O primeiro ponto é se os governos não conseguirem estancar o ciclo de piora e tiverem que continuar incorrendo em déficit sucessivos e grandes do ponto de vista fiscal. Conversando com um amigo sobre isso essa semana ele me lembrou que PIB é uma medida de fluxo e que o fato de o governo aumentar sua dívida em 10% esse ano e não aumentá-la ano que vem traria uma contração para o PIB do ano que vem. Sim, esse fator é importante e por si só corrobora essa visão de que o que está aí talvez não seja suficiente. A dúvida é se os governos conseguem sair do mercado nos próximos semestres ou anos de tal maneira que seu impacto no PIB seja substituído por um aumento da iniciativa privada. No caso americano, pós-1945 houve uma queda considerável da divida/PIB mesmo não sendo necessário uma grande contração dos gastos do governo, que ficaram relativamente perto de zero pelos 20 anos que se seguiram.
Mas, se continuarmos no raciocínio de déficits fiscais crescentes, dúvidas em relação à sustentabilidade da dívida do Estado seriam colocadas. Isso poderia resultar em problemas não só de financiamento, mas de cambio.
O contra-argumento para isso são as taxas de juros baixíssimas, o que facilita o refinanciamento da dívida, o fato de que divida de governo, diferentemente das de pessoas, nunca são precisarem ser pagas, e que crescimentos bastante baixos já colocam a dívida, qualquer que seja ela em um trajetória favorável.
O tamanho que a relação dívida/PIB pode atingir sem que se levante problemas sobre a solvência do país, também é um fator a se observar. 100% é um número que era bem observado no passado, mas com vários países suplantando isso (Japão por exemplo já tem dívida/PIB superior a 200%) fica a dúvida de qual o tamanho para que dúvidas começem a existir.

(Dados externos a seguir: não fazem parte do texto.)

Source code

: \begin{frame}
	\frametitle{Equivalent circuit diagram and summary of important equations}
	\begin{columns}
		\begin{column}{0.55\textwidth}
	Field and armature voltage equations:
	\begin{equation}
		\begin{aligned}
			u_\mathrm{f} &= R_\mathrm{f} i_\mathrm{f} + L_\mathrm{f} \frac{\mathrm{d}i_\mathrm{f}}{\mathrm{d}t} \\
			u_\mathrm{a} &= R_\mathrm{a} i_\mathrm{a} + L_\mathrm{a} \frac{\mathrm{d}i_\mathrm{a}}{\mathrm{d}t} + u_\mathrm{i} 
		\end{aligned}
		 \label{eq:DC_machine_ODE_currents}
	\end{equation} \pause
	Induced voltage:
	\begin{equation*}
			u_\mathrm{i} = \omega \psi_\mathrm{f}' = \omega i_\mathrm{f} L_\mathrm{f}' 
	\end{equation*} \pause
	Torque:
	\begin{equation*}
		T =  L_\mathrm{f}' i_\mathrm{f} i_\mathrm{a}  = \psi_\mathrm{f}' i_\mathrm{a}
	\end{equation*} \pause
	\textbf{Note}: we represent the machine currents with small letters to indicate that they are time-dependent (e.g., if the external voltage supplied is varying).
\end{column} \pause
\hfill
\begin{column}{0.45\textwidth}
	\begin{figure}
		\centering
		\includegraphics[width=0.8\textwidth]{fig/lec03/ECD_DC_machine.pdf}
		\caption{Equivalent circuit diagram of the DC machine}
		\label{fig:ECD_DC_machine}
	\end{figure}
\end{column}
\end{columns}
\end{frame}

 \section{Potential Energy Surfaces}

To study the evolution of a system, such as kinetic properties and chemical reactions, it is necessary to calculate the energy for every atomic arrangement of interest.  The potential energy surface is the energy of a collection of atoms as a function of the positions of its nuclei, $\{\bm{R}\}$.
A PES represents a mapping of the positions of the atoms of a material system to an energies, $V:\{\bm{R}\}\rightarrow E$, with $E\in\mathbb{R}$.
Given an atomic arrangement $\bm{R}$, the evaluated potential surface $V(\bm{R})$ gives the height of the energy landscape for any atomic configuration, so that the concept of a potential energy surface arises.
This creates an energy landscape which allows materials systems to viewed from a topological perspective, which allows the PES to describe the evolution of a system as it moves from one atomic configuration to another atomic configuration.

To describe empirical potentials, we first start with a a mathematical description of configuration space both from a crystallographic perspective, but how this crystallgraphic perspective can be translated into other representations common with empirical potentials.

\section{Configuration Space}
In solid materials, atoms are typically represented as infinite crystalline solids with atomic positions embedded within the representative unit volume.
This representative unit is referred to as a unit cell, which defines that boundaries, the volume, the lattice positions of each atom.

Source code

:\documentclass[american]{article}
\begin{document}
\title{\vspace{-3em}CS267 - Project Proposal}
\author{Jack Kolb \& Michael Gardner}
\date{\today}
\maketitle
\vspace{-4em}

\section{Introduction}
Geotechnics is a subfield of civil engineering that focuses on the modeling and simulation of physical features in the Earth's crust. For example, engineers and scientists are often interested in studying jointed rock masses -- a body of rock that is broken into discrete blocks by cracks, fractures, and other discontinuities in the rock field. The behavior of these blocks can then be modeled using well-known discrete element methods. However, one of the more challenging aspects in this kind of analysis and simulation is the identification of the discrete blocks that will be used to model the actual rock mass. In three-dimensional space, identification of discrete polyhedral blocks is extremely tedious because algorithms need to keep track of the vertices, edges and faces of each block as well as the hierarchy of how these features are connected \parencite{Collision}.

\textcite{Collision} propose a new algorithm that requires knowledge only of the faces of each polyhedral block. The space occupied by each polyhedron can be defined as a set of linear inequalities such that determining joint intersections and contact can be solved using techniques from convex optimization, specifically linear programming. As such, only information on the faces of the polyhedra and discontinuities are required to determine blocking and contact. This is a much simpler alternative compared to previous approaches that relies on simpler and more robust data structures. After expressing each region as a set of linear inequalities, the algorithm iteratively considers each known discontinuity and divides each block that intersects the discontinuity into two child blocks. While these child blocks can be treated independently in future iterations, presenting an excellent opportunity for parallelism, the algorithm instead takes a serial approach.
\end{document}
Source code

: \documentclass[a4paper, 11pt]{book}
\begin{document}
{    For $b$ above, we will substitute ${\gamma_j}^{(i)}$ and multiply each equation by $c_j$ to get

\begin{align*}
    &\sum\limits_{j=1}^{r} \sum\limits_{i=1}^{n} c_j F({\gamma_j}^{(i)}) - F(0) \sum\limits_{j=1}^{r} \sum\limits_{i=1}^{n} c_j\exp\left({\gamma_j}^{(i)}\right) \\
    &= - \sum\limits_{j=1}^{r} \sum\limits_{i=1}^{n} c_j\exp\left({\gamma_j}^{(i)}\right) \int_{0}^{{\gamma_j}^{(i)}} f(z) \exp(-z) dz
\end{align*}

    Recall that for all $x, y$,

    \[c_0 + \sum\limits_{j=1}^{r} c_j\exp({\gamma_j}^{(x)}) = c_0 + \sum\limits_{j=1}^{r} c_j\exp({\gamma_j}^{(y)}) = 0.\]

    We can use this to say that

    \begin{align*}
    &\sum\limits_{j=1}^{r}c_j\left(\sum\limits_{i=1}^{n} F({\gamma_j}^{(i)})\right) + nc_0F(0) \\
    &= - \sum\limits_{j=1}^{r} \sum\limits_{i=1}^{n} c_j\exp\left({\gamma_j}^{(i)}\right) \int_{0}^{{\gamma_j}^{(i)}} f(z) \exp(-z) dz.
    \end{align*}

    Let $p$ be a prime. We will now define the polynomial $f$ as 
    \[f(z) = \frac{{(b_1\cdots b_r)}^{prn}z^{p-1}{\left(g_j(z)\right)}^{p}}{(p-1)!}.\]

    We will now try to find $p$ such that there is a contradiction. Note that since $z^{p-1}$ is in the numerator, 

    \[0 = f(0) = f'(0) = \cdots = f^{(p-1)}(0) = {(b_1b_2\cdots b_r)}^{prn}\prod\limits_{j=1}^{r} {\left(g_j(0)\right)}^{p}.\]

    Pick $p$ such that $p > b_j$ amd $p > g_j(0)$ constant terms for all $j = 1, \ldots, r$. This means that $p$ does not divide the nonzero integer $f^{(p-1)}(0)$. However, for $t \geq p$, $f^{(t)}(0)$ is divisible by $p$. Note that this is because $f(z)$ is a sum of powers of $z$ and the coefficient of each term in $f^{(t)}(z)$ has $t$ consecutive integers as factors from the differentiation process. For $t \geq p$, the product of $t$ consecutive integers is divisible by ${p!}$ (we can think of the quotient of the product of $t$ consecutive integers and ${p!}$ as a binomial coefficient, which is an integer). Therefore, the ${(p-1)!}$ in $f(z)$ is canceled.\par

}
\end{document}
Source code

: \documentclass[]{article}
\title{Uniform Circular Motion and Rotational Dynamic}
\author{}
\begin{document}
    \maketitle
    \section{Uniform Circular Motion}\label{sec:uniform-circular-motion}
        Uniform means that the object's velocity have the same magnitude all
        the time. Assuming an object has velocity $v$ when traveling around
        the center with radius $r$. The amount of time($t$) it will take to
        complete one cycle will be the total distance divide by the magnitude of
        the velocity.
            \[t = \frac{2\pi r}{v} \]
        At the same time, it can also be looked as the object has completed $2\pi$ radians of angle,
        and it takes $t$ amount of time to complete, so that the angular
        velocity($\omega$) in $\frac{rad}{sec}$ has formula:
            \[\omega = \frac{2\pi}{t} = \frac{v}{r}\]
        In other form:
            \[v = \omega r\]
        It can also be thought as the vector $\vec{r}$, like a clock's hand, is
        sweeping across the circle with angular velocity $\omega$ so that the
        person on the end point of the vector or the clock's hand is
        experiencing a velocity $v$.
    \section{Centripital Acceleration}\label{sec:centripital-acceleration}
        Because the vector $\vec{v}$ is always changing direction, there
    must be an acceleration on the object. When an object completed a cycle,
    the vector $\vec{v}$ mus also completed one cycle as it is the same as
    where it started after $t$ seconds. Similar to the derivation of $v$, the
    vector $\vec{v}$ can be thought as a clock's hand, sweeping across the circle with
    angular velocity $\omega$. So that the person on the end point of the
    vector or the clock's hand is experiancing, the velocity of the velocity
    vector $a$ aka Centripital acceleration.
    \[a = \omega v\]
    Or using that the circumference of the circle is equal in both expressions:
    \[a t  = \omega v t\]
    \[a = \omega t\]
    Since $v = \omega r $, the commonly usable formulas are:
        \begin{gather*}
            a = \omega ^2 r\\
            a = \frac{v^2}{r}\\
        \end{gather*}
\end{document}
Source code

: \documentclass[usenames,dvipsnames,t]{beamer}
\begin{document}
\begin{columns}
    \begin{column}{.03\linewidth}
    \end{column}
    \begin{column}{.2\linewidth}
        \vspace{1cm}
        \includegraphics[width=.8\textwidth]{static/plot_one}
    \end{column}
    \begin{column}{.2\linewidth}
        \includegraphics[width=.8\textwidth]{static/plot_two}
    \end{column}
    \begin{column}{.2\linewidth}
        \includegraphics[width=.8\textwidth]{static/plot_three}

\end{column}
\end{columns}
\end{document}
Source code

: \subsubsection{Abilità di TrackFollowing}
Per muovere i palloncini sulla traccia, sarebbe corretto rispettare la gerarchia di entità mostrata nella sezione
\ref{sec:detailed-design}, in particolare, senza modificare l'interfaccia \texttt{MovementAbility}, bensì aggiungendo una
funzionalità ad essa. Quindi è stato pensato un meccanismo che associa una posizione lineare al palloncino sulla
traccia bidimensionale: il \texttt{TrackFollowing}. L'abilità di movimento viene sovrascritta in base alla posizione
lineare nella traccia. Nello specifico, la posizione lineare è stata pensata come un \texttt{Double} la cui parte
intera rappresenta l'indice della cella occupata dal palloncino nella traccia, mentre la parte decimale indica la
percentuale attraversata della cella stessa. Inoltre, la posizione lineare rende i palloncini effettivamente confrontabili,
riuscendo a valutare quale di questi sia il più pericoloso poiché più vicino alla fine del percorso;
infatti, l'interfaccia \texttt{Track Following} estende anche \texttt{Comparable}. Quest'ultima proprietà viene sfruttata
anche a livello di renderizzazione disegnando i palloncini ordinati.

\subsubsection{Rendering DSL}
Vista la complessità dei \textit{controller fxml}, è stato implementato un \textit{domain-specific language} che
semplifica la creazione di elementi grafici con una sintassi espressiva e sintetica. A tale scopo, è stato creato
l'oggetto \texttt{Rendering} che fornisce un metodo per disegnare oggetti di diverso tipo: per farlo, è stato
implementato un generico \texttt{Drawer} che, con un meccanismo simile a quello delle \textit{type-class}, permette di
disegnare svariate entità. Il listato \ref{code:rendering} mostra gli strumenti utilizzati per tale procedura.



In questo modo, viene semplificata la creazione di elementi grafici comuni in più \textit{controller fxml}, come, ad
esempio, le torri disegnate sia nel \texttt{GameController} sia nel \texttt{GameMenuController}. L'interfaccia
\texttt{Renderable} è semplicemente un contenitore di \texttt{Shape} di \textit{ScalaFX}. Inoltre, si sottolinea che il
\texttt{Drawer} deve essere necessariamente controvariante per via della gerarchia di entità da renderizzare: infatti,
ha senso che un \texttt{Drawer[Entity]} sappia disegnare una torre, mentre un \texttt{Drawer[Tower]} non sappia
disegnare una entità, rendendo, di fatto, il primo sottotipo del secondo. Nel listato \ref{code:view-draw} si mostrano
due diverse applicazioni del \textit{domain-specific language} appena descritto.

Por fim, um terceiro contra-argumento vem do fato de podermos ter uma recuperação em V da economia real, o que faria muito provavelmente com que o nível de emprego suba, o consumo suba e que possivelmente tenhamos uma inflação generalizada. Aqui fico com a visão do Parreiras da Verde, o item a se olhar para antever esse cenário é o título da dívida americana de longo prazo. Enquanto ele estiver baixo ganha a visão de inflação de ativos.
Óbvio que um cenário que passou ao largo da minha análise é um cenário de deterioração política no Brasil, cenário para o qual tenho que confessar minha incapacidade de fazer alguma previsão e que, portanto, acabo deixando fora da análise.